Clearview AI, connu pour sa base de données de plus de 3 milliards d'images faciales, a annoncé un projet pilote avec plusieurs services de police américains. L’objectif déclaré est de fournir aux enquêteurs un tableau instantané des activités publiques d’une personne identifiée, en agrégant posts, commentaires et métadonnées provenant de réseaux sociaux, forums et sites d'actualités. Le produit, présenté comme une extension du service de recherche d’image, s’appuie sur un modèle de langage large pour extraire et résumer les informations pertinentes.

Architecture technique du prototype

Le flux de données débute par un moteur de crawling qui interroge les API publiques de plateformes telles que Twitter, Instagram et Reddit. Chaque requête utilise un identifiant facial fourni par Clearview pour récupérer les comptes associés via des correspondances d’image. Les contenus récupérés sont stockés temporairement dans un data lake chiffré (AES‑256) avant d’être transmis à un modèle de génération de texte, basé sur une version fine‑tunée de GPT‑4, qui produit un résumé de 5 à 10 phrases. Le résultat est renvoyé via une API REST sécurisée, accessible uniquement aux comptes autorisés des forces de l’ordre.

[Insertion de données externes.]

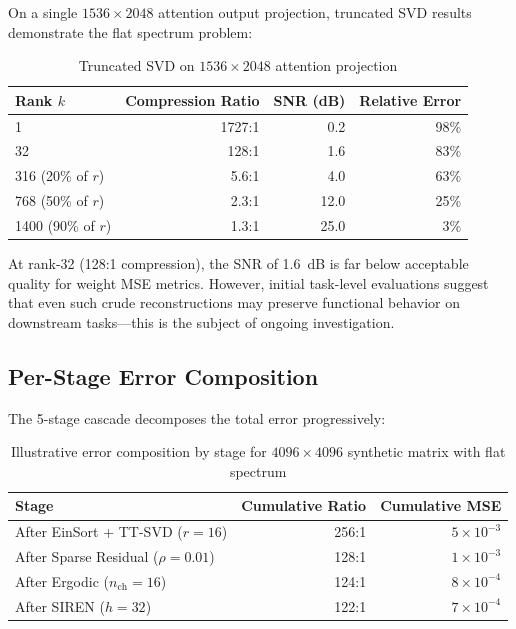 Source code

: \documentclass[11pt,a4paper]{article}
\begin{document}
On a single $1536 \times 2048$ attention output projection, truncated SVD results
demonstrate the flat spectrum problem:

\begin{table}[H]
	\centering
	\caption{Truncated SVD on $1536 \times 2048$ attention projection}
	\label{tab:svd_results}
	\begin{tabular}{@{}lrrr@{}}
		\toprule
		Rank $k$           & Compression Ratio & SNR (dB) & Relative Error \\
		\midrule
		1                  & 1727:1            & 0.2      & 98\%           \\
		32                 & 128:1             & 1.6      & 83\%           \\
		316 (20\% of $r$)  & 5.6:1             & 4.0      & 63\%           \\
		768 (50\% of $r$)  & 2.3:1             & 12.0     & 25\%           \\
		1400 (90\% of $r$) & 1.3:1             & 25.0     & 3\%            \\
		\bottomrule
	\end{tabular}
\end{table}

At rank-32 (128:1 compression), the SNR of 1.6~dB is far below acceptable quality for
weight MSE metrics. However, initial task-level evaluations suggest that even such
crude reconstructions may preserve functional behavior on downstream tasks---this is
the subject of ongoing investigation.

\subsection{Per-Stage Error Composition}

The 5-stage cascade decomposes the total error progressively:

\begin{table}[H]
	\centering
	\caption{Illustrative error composition by stage for $4096 \times 4096$ synthetic matrix with flat spectrum}
	\label{tab:stage_errors}
	\begin{tabular}{@{}lrr@{}}
		\toprule
		Stage                               & Cumulative Ratio & Cumulative MSE     \\
		\midrule
		After EinSort + TT-SVD ($r=16$)     & 256:1            & $5 \times 10^{-3}$ \\
		After Sparse Residual ($\rho=0.01$) & 128:1            & $1 \times 10^{-3}$ \\
		After Ergodic ($n_{\text{ch}}=16$)  & 124:1            & $8 \times 10^{-4}$ \\
		After SIREN ($h=32$)                & 122:1            & $7 \times 10^{-4}$ \\
		\bottomrule
	\end{tabular}
\end{table}
\end{document}
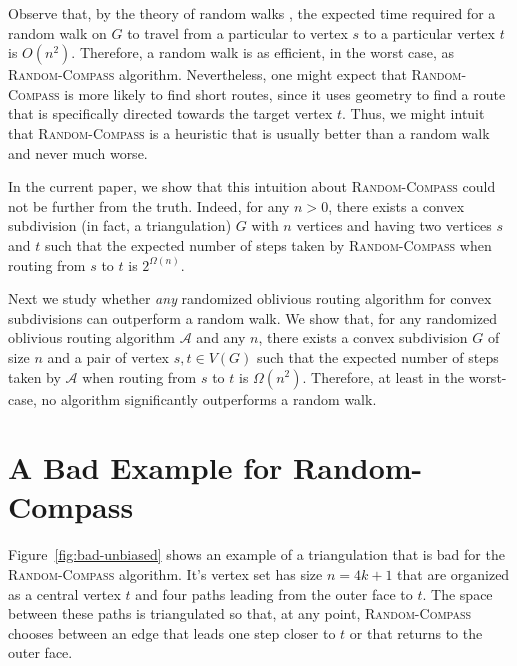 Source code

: \documentclass [letterpaper] {patmorin}
\begin{document}
Observe that, by the theory of random walks \cite{X}, the expected time required for a random walk on $G$ to travel from a particular to vertex $s$ to a particular vertex $t$ is $O(n^2)$.  Therefore, a random walk is as efficient, in the worst case, as \textsc{Random-Compass} algorithm. Nevertheless, one might expect that \textsc{Random-Compass} is more likely to find short routes, since it uses geometry to find a route that is specifically directed towards the target vertex $t$.  Thus, we might intuit that \textsc{Random-Compass} is a heuristic that is usually better than a random walk and never much worse.

In the current paper, we show that this intuition about \textsc{Random-Compass} could not be further from the truth.  Indeed, for any $n>0$, there exists a convex subdivision (in fact, a triangulation) $G$ with $n$ vertices and having two vertices $s$ and $t$ such that the expected number of steps taken by \textsc{Random-Compass} when routing from $s$ to $t$ is $2^{\Omega(n)}$.

Next we study whether \emph{any} randomized oblivious routing algorithm for convex subdivisions can outperform a random walk.  We show that, for any randomized oblivious routing algorithm $\mathcal{A}$ and any $n$, there exists a convex subdivision $G$ of size $n$ and a pair of vertex $s,t\in V(G)$ such that the expected number of steps taken by $\mathcal{A}$ when routing from $s$ to $t$ is $\Omega(n^2)$.  Therefore, at least in the worst-case, no algorithm significantly outperforms a random walk.

\section{A Bad Example for Random-Compass}

Figure~\ref{fig:bad-unbiased} shows an example of a triangulation that is
bad for the \textsc{Random-Compass} algorithm.  It's vertex set has size
$n=4k+1$ that are organized as a central vertex $t$ and four paths leading
from the outer face to $t$.  The space between these paths is triangulated
so that, at any point, \textsc{Random-Compass} chooses between an edge
that leads one step closer to $t$ or that returns to the outer face.
\end{document}
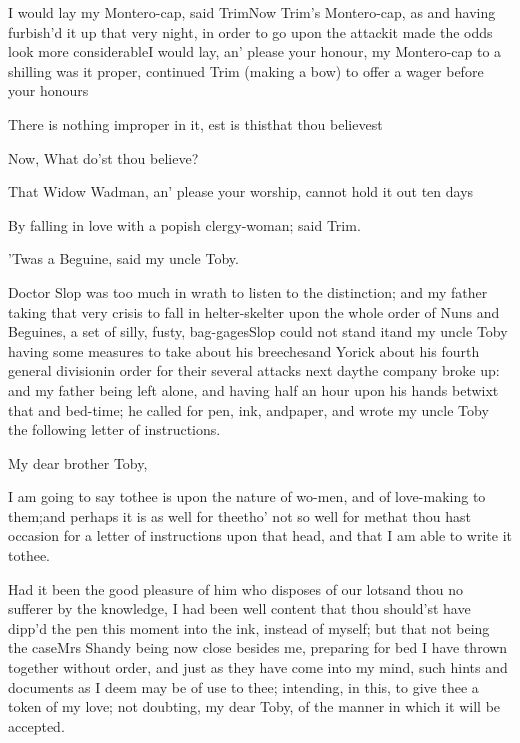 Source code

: \documentclass{article}
\begin{document}
I would lay my Montero-cap, said
Trim\tsh Now Trim’s
Montero-cap, as\break
{}
and having furbish’d it up that very night, in
order to go upon the attack\tsk it made the odds look more
considerable\break\null\tsh I would lay, an’ please your
honour, my Montero-cap to a shilling\tsk {} was it proper,
continued Trim (making a bow) to offer a wager before your
honours\tsh

\tsk There is nothing improper in it,
est is this\tsk that thou believest\tsh

\tsh Now, What do’st thou believe?

That Widow Wadman, an’ please your worship, cannot
hold it out ten days\tsh

\noindent
{}

By falling in love with a popish clergy-woman; said
Trim.

’Twas a Beguine, said my uncle Toby.

Doctor Slop was too much in wrath to listen to the
distinction; and my father taking that very crisis to fall in
helter-skelter upon the whole order of Nuns and Beguines, a
set of silly, fusty, bag-\break gages\tsh Slop could not stand
it\tsh\break and my uncle Toby having some measures to take
about his breeches\tsk and Yorick about his fourth general
division\break\tsk in order for their several attacks next
day\tsk the company broke up: and my father being left alone, and
having half an hour upon his hands betwixt that and bed-time; he
called for pen, ink, and\break paper, and wrote my uncle Toby the
following letter of instructions.

\vfill {}\eject
\setlength{\baselineskip}{13.36pt} %
My dear brother Toby,

\vskip -6pt

 I am going to say to\break thee is
upon the nature of wo-\break men, and of
love-making to them;\break and perhaps
it is as well for thee\tsk tho’ not so well for
me\tsk that thou hast occasion for a letter of instructions upon
that head, and that I am able to write it to\break thee.

Had it been the good pleasure of him who disposes of our
lots\tsk and thou no sufferer by the knowledge, I had been well content that thou should’st have
dipp’d the pen this moment into the ink, instead of myself;
but that not being the case\tsh\tsk Mrs Shandy
being now close besides me, preparing for bed\tsh{}
I have thrown together without order, and just as they have come into my mind, such
hints and documents as I deem may be of use to thee; intending, in this, to give
thee a token of my love; not doubting, my dear Toby, of the manner in which it will
be accepted.
\end{document}
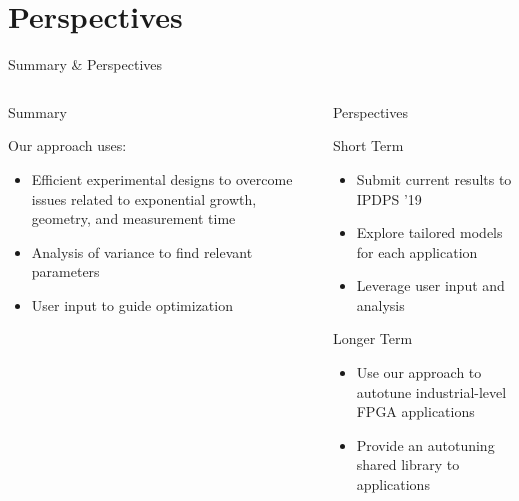 \documentclass[10pt, compress, aspectratio=169, xcolor={table,usenames,dvipsnames}]{beamer}
\begin{document}
\section{Perspectives}
\label{sec:orga1eff85}
\begin{frame}[label={sec:orgf8630d4}]{Summary \& Perspectives}
\begin{columns}
\begin{column}{0.5\columnwidth}
\begin{block}{Summary}
\vspace{.2cm}

Our approach uses:

\begin{itemize}
\item \alert{Efficient experimental designs} to overcome issues related to \alert{exponential growth}, \alert{geometry}, and \alert{measurement time}
\item \alert{Analysis of variance} to find \alert{relevant parameters}
\item \alert{User input} to guide optimization
\end{itemize}

\vspace{2cm}
\end{block}
\end{column}
\begin{column}{0.5\columnwidth}
\begin{block}{Perspectives}
\begin{block}{\alert{Short Term}}
\begin{itemize}
\item Submit current results to \alert{IPDPS '19}
\item Explore \alert{tailored models} for each application
\item Leverage \alert{user input} and \alert{analysis}
\end{itemize}
\end{block}

\begin{block}{\alert{Longer Term}}
\begin{itemize}
\item Use our approach to \alert{autotune industrial-level FPGA applications}
\item Provide an \alert{autotuning shared library} to applications
\end{itemize}
\end{block}
\end{block}
\end{column}
\end{columns}
\end{frame}
\end{document}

curl -X POST https://api.clearview.ai/v1/search \
  -H "Authorization: Bearer YOUR_TOKEN" \
  -d '{"image_url":"https://example.com/photo.jpg","include_activity":true}'

Le service impose un quota de 100 requêtes par jour par agence et conserve les logs pendant 30 jours, conformément aux engagements internes de rétention minimale. Le code d’orchestration repose sur Kubernetes, avec des pods isolés par namespace pour chaque client afin de limiter les risques de contamination croisée.

Analyse des risques et limites

Le principal point de vulnérabilité réside dans la dépendance aux API tierces. Les limites de taux imposées par les plateformes peuvent entraîner des retards, tandis que les changements de politique d’accès (par ex. suppression de l’API de recherche) pourraient interrompre le flux de données. Sur le plan de la précision, le modèle de résumé hérite des biais du LLM sous‑jacent : il peut omettre des faits pertinents ou amplifier des informations déjà publiques, ce qui augmente le risque de conclusions erronées lors d’enquêtes.

Du point de vue juridique, le traitement de données personnelles, même publiques, est soumis au RGPD et aux lois locales sur la protection de la vie privée. Clearview AI indique que les données sont agrégées sans stockage permanent, mais aucune tierce partie ne peut vérifier la conformité du processus de suppression après la période de rétention. Enfin, la capacité à relier une image faciale à un profil en ligne crée un vecteur de surveillance de masse, soulevant des questions éthiques quant à l’équilibre entre efficacité policière et respect des libertés individuelles.